WORK ITEM —
Drop every picture, then repeat the records exactly.

(Source texts of formatted documents)
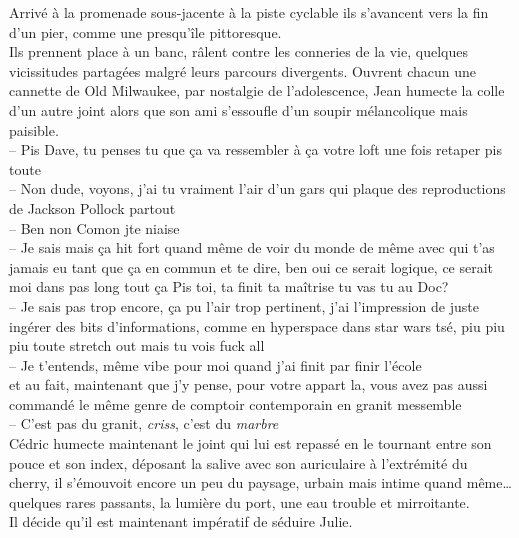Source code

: Arrivé à la promenade sous-jacente à la piste cyclable ils s'avancent vers la
fin d'un pier, comme une presqu'île pittoresque. \\ Ils prennent place à un
banc, râlent contre les conneries de la vie, quelques vicissitudes partagées
malgré leurs parcours divergents. Ouvrent chacun une cannette de Old Milwaukee,
par nostalgie de l'adolescence, Jean humecte la colle d'un autre joint alors que
son ami s'essoufle d'un soupir mélancolique mais paisible.
\\ -- Pis Dave, tu
penses tu que ça va ressembler à ça votre loft une fois retaper pis toute\\ 
-- Non dude, voyons, j'ai tu vraiment l'air d'un gars qui plaque des
reproductions de
Jackson 
Pollock partout \\
-- Ben non Comon jte niaise\\
-- Je sais mais ça hit fort quand même de voir du monde de même avec qui
t'as jamais eu tant que ça en commun et te dire, ben oui ce serait logique,
ce serait moi dans pas long tout ça \textelp{} Pis toi, ta finit ta maîtrise tu
vas tu au Doc?\\
-- Je sais pas trop encore, ça pu l'air trop pertinent, j'ai l'impression
de juste ingérer des bits d'informations, comme en hyperspace dans star wars 
tsé, piu piu piu toute stretch out mais tu vois fuck all\\
-- Je t'entends, même vibe pour moi quand j'ai finit par finir l'école\\

\textelp{} et au fait, maintenant que j'y pense, pour votre appart la, vous
avez pas aussi commandé le même genre de comptoir contemporain en granit
messemble\\
-- C'est pas du granit, \emph{criss}, c'est du \emph{marbre}\\

Cédric humecte maintenant le joint qui lui est repassé en le tournant entre son
pouce et son index, déposant la salive avec son auriculaire à l'extrémité du
cherry, il s'émouvoit encore un peu du paysage, urbain mais intime quand
même\ldots quelques rares passants, la lumière du port, une eau trouble et
mirroitante.\\[1ex] Il décide qu'il est maintenant impératif de séduire Julie.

RESPONSE AREA —
Source code

: Arrivé à la promenade sous-jacente à la piste cyclable ils s'avancent vers la
fin d'un pier, comme une presqu'île pittoresque. \\ Ils prennent place à un
banc, râlent contre les conneries de la vie, quelques vicissitudes partagées
malgré leurs parcours divergents. Ouvrent chacun une cannette de Old Milwaukee,
par nostalgie de l'adolescence, Jean humecte la colle d'un autre joint alors que
son ami s'essoufle d'un soupir mélancolique mais paisible.
\\ -- Pis Dave, tu
penses tu que ça va ressembler à ça votre loft une fois retaper pis toute\\ 
-- Non dude, voyons, j'ai tu vraiment l'air d'un gars qui plaque des
reproductions de
Jackson 
Pollock partout \\
-- Ben non Comon jte niaise\\
-- Je sais mais ça hit fort quand même de voir du monde de même avec qui
t'as jamais eu tant que ça en commun et te dire, ben oui ce serait logique,
ce serait moi dans pas long tout ça \textelp{} Pis toi, ta finit ta maîtrise tu
vas tu au Doc?\\
-- Je sais pas trop encore, ça pu l'air trop pertinent, j'ai l'impression
de juste ingérer des bits d'informations, comme en hyperspace dans star wars 
tsé, piu piu piu toute stretch out mais tu vois fuck all\\
-- Je t'entends, même vibe pour moi quand j'ai finit par finir l'école\\

\textelp{} et au fait, maintenant que j'y pense, pour votre appart la, vous
avez pas aussi commandé le même genre de comptoir contemporain en granit
messemble\\
-- C'est pas du granit, \emph{criss}, c'est du \emph{marbre}\\

Cédric humecte maintenant le joint qui lui est repassé en le tournant entre son
pouce et son index, déposant la salive avec son auriculaire à l'extrémité du
cherry, il s'émouvoit encore un peu du paysage, urbain mais intime quand
même\ldots quelques rares passants, la lumière du port, une eau trouble et
mirroitante.\\[1ex] Il décide qu'il est maintenant impératif de séduire Julie.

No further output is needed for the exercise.